Telegram Returns to Apple Watch After 9-Year Absence

What You Need to Know
- Telegram relaunched its Apple Watch app after nine years, offering first-party functionality instead of third-party alternatives.
- The Watch app lets users read messages, reply, and share stickers, voice messages, and location data from their wrist.
- Improved watchOS capabilities and lower maintenance overhead made Watch app development viable again for Telegram.
- The ten-year gap reflects shifting developer economics as the Apple Watch ecosystem matured and became more capable.
Telegram quietly brought back its Apple Watch app this week, nine years after pulling the original version from the App Store. The new release is a first-party app, not one of the third-party workarounds that filled the gap in the meantime.
The feature set is modest but functional. Users can read incoming messages, send replies, and share stickers, voice messages, and location data directly from their wrist. For anyone who relies on Telegram as a primary messaging tool, that covers the core use cases without needing to reach for a phone.
The timing is interesting given where watchOS development currently sits. Apple has been pushing watchOS updates at a steady clip, and a more capable platform makes it easier for developers to build apps that feel native rather than bolted on. Telegram’s decision to return now, rather than three years ago, probably reflects both that platform maturity and the overhead of maintaining a Watch app having dropped enough to justify it.

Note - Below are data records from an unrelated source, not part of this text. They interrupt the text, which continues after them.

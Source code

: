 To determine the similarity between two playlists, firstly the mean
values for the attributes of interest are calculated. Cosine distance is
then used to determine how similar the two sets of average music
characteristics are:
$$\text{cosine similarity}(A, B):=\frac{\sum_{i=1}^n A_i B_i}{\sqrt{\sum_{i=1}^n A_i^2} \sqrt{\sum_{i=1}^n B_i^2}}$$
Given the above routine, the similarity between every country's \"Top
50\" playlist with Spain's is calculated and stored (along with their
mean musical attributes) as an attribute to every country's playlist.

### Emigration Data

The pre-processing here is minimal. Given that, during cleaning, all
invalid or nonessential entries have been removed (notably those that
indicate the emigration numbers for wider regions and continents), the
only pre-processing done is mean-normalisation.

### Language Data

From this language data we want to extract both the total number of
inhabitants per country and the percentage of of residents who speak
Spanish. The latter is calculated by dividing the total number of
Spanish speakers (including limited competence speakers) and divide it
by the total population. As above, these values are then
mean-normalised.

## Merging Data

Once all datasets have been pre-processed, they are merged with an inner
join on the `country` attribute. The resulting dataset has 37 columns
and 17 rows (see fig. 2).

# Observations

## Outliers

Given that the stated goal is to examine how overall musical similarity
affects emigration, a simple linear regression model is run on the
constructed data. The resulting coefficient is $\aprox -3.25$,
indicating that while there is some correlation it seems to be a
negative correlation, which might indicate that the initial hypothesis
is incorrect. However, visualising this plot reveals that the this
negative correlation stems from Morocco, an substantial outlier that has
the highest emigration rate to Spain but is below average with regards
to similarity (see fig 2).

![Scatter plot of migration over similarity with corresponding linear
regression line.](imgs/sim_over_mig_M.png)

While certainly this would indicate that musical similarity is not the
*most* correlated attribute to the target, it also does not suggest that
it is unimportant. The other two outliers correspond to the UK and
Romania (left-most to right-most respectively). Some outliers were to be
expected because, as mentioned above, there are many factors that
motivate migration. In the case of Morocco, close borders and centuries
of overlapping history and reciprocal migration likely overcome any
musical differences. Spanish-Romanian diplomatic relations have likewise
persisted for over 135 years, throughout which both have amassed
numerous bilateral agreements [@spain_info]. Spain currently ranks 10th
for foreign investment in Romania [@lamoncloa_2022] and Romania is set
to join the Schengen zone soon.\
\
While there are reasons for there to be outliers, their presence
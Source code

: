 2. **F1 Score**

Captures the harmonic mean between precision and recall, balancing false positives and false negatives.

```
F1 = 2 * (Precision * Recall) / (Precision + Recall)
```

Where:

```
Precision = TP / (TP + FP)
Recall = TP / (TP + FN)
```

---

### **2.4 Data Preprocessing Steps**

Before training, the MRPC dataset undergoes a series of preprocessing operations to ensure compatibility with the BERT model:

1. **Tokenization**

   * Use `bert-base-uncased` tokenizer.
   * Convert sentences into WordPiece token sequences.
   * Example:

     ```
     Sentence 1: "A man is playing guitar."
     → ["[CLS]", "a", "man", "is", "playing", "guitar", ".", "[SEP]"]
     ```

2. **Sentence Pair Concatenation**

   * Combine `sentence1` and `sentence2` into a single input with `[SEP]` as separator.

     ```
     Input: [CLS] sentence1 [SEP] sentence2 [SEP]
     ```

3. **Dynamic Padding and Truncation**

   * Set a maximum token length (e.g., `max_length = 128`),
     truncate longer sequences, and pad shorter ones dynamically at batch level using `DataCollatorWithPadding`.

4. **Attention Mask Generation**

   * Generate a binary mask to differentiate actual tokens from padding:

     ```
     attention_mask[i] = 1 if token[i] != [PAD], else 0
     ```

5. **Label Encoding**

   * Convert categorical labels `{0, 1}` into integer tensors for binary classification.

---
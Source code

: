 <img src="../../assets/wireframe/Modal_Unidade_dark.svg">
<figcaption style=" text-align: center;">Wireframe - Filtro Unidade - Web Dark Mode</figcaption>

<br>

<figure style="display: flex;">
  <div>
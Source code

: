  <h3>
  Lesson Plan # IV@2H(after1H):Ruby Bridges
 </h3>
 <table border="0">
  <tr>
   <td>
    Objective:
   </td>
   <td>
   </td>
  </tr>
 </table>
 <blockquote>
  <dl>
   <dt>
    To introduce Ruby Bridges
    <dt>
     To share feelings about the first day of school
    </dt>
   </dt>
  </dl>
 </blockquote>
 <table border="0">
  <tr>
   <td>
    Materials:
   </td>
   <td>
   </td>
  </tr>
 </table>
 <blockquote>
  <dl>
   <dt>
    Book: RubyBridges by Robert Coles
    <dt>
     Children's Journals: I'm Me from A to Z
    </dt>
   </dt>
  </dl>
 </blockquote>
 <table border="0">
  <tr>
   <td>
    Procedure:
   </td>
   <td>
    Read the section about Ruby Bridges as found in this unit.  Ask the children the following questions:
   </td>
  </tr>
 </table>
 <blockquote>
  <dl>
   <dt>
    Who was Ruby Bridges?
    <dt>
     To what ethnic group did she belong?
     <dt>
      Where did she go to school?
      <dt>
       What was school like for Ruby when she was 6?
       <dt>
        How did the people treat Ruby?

What This Means for Messaging on Your Wrist
The gap between 2015 and 2025 is telling. Telegram dropped its original Watch app during a period when many developers decided the return on Watch development wasn’t worth the effort, and the Apple Watch ecosystem shed a lot of third-party support before gradually recovering. The fact that Telegram is back suggests the calculus has shifted.
Apple itself has been pulling more functionality onto the device directly. iOS 18 features like automatic bill splitting from receipt photos show a broader push to reduce reliance on third-party apps for everyday tasks. Telegram moving in the opposite direction, building toward the Watch rather than waiting for the OS to absorb messaging, is a reasonable counter-bet.
For users who already had a running challenge or fitness routine tied to Apple Watch, having Telegram notifications and replies available without a phone nearby closes a real gap in daily use.